In a survey of economists’ views carried out by businessdigest this week, various schools of thought emerged, but there was general convergence on the notion that a key success factor in management of the country’s monetary affairs rests with an adequate level of independence of action of the central bank.
Tony Hawkins, economics professor at the University of Zimbabwe, who however, could not give a detailed comment on the subject as he also sits on the RBZ board, said the draft document was bereft of economic issues.
“I think the draft falls woefully short of economic issues such as central bank independence,” he said.
Another economic analyst who declined to be named said the draft seemed to scratch the surface when it came to economic issues, with relatively more space devoted to other matters.
“I have read the draft and noticed that the document does not deal in sufficient depth with the issues surrounding the operations of a central bank in Zimbabwe. Neither does the new proposed constitution make any serious attempt to fully and clearly define the roles of the central bank. More importantly, it does not provide for the clear independence of the central bank,” the analyst said.
However, another University of Zimbabwe economics academic, professor Ashok Chakravarti said a constitution could only enunciate the general principles that a society agrees to rule itself by, without the need to provide specific operational guidance on the functioning of any single institution within the three arms of government or agencies of the state.
He said in his view, the draft Constitution of Zimbabwe outlined the general principles of financial management, which includes the functioning of the Reserve Bank, in Part 6 of Chapter 17, which deals with the Reserve Bank.
“This section indicates that the main objectives of the Reserve Bank are to regulate the monetary system, protect the stability of the currency, and to formulate and implement monetary policy.
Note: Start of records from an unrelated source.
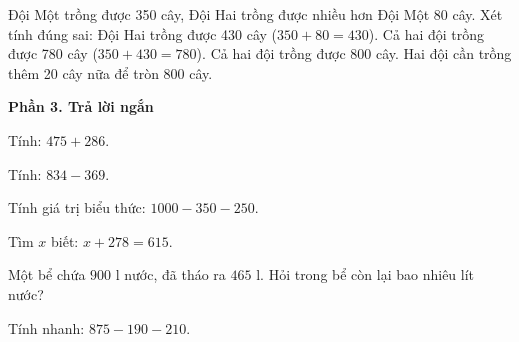 \begin{ex} %
Đội Một trồng được 350 cây, Đội Hai trồng được nhiều hơn Đội Một 80 cây. Xét tính đúng sai:
\choiceTF
{\True Đội Hai trồng được 430 cây ($350 + 80 = 430$).}
{\True Cả hai đội trồng được 780 cây ($350 + 430 = 780$).}
{Cả hai đội trồng được 800 cây.}
{\True Hai đội cần trồng thêm 20 cây nữa để tròn 800 cây.}
\end{ex}

\textbf{Phần 3. Trả lời ngắn}

\begin{ex} %
Tính: $475 + 286$.
\end{ex}

\begin{ex} %
Tính: $834 - 369$.
\end{ex}

\begin{ex} %
Tính giá trị biểu thức: $1000 - 350 - 250$.
\end{ex}

\begin{ex} %
Tìm $x$ biết: $x + 278 = 615$.
\end{ex}

\begin{ex} %
Một bể chứa $900\text{ l}$ nước, đã tháo ra $465\text{ l}$. Hỏi trong bể còn lại bao nhiêu lít nước?
\end{ex}

\begin{ex} %
Tính nhanh: $875 - 190 - 210$.
\end{ex}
In terms of general principles, I consider this to be an adequate statement of objectives, because the real powers and behaviour of the Reserve Bank will be actually determined by the Acts of Parliament which will cover its establishment and functioning,” Chakravarti said.
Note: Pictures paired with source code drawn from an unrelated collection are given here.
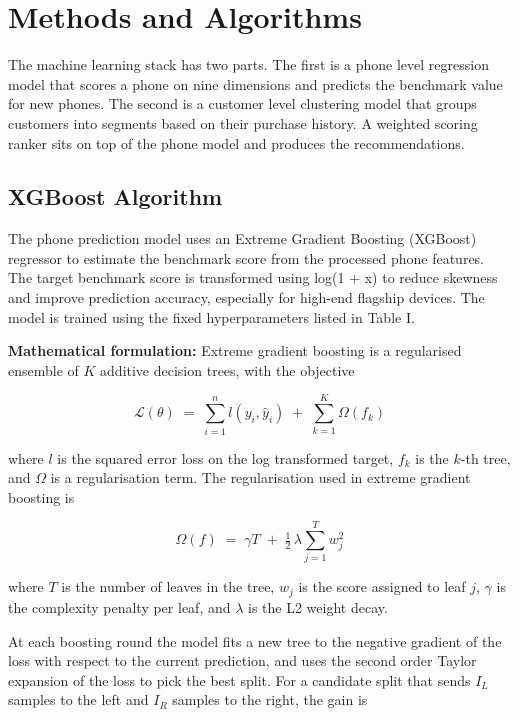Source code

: \documentclass[12pt, a4paper]{report}
\numberwithin{figure}{chapter}
\numberwithin{table}{chapter}
\numberwithin{equation}{chapter}
\begin{document}
\section{Methods and Algorithms}

The machine learning stack has two parts. The first is a phone level regression model that scores a phone on nine dimensions and predicts the benchmark value for new phones. The second is a customer level clustering model that groups customers into segments based on their purchase history. A weighted scoring ranker sits on top of the phone model and produces the recommendations. 

\subsection{XGBoost Algorithm}

The phone prediction model uses an Extreme Gradient Boosting (XGBoost) regressor to estimate the benchmark score from the processed phone features. The target benchmark score is transformed using log(1 + x) to reduce skewness and improve prediction accuracy, especially for high-end flagship devices. The model is trained using the fixed hyperparameters listed in Table I.


\textbf{Mathematical formulation:} 
Extreme gradient boosting is a regularised ensemble of $K$ additive decision trees, with the objective

\begin{equation}
\mathcal{L}(\theta) \;=\; \sum_{i=1}^{n} l\!\left(y_i, \hat{y}_i\right) \;+\; \sum_{k=1}^{K} \Omega(f_k)
\label{eq:xgb-objective}
\end{equation}

\noindent where $l$ is the squared error loss on the log transformed target, $f_k$ is the $k$-th tree, and $\Omega$ is a regularisation term. The regularisation used in extreme gradient boosting is

\begin{equation}
\Omega(f) \;=\; \gamma T \;+\; \tfrac{1}{2}\, \lambda \sum_{j=1}^{T} w_j^{2}
\label{eq:xgb-regularisation}
\end{equation}

\noindent where $T$ is the number of leaves in the tree, $w_j$ is the score assigned to leaf $j$, $\gamma$ is the complexity penalty per leaf, and $\lambda$ is the L2 weight decay.

At each boosting round the model fits a new tree to the negative gradient of the loss with respect to the current prediction, and uses the second order Taylor expansion of the loss to pick the best split. For a candidate split that sends $I_L$ samples to the left and $I_R$ samples to the right, the gain is
\end{document}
There is a general consensus amongst economists that the mandate of any central bank is to balance the twin but often conflicting objectives of maintaining monetary stability through primarily constraining inflation at low levels, whilst promoting economic growth. These objectives often conflict because promoting growth may require an expansionary monetary policy, which may be at variance with maintaining monetary stability.
“Therefore, in a developing country, a central bank cannot be allowed to decide upon its own objectives independent of national development policy. There cannot be a completely independent central bank which does not conform to the needs of the national economic strategies of the government.
“For the above reasons, a central bank in a developing country cannot be completely independent in its economic decision making. Even in a developed market economy, a central bank cannot be immune to the growth needs of an economy.
See how the Federal Reserve of the US, under direction from the US government, has been following an aggressively expansionary monetary policy to get economic growth and employment creation going in that country,” Chakravarti argued.
Charkravarti warned that excessive central bank independence could have an undesirable effect. He said whilst the RBZ Act Chapter 22:15 gives very wide powers to the RBZ and the governor to perform a wide range of activities, the powers were so wide that they effectively allowed the RBZ to become the Ministry of Finance of the country during 2000-2008.